I've commented on this in the past but this looks to be the first deliberate public step towards stomping on the toes of IBM, CA, BMC and HP. Prior to this, they've been rather quiet about their systems management capabilities. The new release claims to cover management of SOA, identity management, change management, process orchestration, key performance indicators, patch management and Oracle's CRM application stack. This is in addition to prior capabilities in monitoring and managing their core middleware and database products.
I don't claim to be an expert on this Oracle product family but at face value, it looks like they mean business. Where they lose out to the incumbents (IBM, CA, BMC, HP) is in the area of network and infrastructure management and monitoring. Where they have a distinct advantage however, is in the area of their application management and monitoring capabilities - particularly with regards to their CRM stack. They fact they own the software means that they should be able to manage it better than anyone else. I say "should" because I've seen companies make hopeless attempts at trying to add value to their own software products and having their lunch eaten by smaller niche players who do a better job (of course, when this happens the large vendor usually just acquires the smaller player).

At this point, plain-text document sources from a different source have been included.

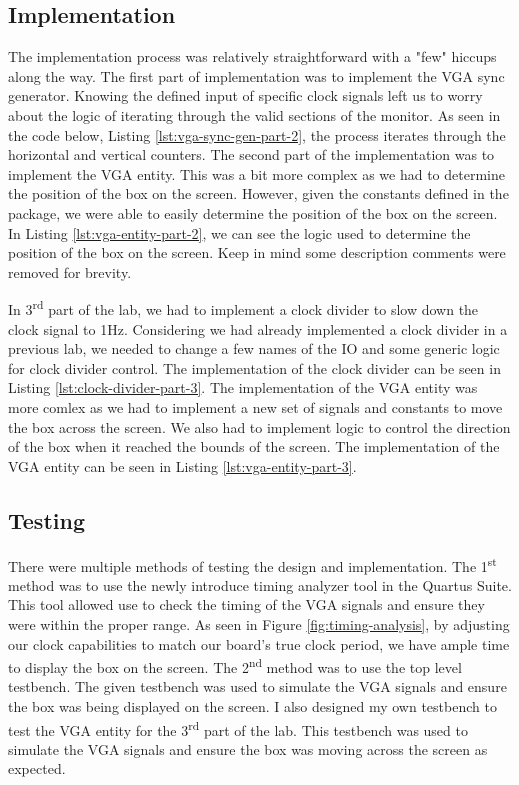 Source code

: \documentclass{article}
\begin{document}
\subsection*{Implementation}
The implementation process was relatively straightforward with a "few" hiccups along the way. The first part of implementation was to implement the VGA sync generator. Knowing the defined input of specific clock signals left us to worry about the logic of iterating through the valid sections of the monitor. As seen in the code below, Listing \ref{lst:vga-sync-gen-part-2}, the process iterates through the horizontal and vertical counters. The second part of the implementation was to implement the VGA entity. This was a bit more complex as we had to determine the position of the box on the screen. However, given the constants defined in the package, we were able to easily determine the position of the box on the screen. In Listing \ref{lst:vga-entity-part-2}, we can see the logic used to determine the position of the box on the screen. Keep in mind some description comments were removed for brevity.

In 3\textsuperscript{rd} part of the lab, we had to implement a clock divider to slow down the clock signal to 1Hz. Considering we had already implemented a clock divider in a previous lab, we needed to change a few names of the IO and some generic logic for clock divider control. The implementation of the clock divider can be seen in Listing \ref{lst:clock-divider-part-3}. The implementation of the VGA entity was more comlex as we had to implement a new set of signals and constants to move the box across the screen. We also had to implement logic to control the direction of the box when it reached the bounds of the screen. The implementation of the VGA entity can be seen in Listing \ref{lst:vga-entity-part-3}.

\subsection*{Testing}
There were multiple methods of testing the design and implementation. The 1\textsuperscript{st} method was to use the newly introduce timing analyzer tool in the Quartus Suite. This tool allowed use to check the timing of the VGA signals and ensure they were within the proper range. As seen in Figure \ref*{fig:timing-analysis}, by adjusting our clock capabilities to match our board's true clock period, we have ample time to display the box on the screen. The 2\textsuperscript{nd} method was to use the top level testbench. The given testbench was used to simulate the VGA signals and ensure the box was being displayed on the screen. I also designed my own testbench to test the VGA entity for the 3\textsuperscript{rd} part of the lab. This testbench was used to simulate the VGA signals and ensure the box was moving across the screen as expected.
\end{document}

I doubt it'll take Oracle too much time to catch up with the others in the infrastructure and network space. Why? Because it's a mature market and the best practice solutions and processes are out there...as are the expertise. In other words, Oracle don't need to spend a lot of time figuring out how to do infrastructure and network management. They can either hire the right people or more likely just acquire the mature niche technologies out there. When this happens, the others better watch out because they are going to have their hands full with Oracle in the systems management space. Want evidence of Oracle's prior track record of executing successfully on something very similar? Just take a look at what they did with their Identity Management capabilities.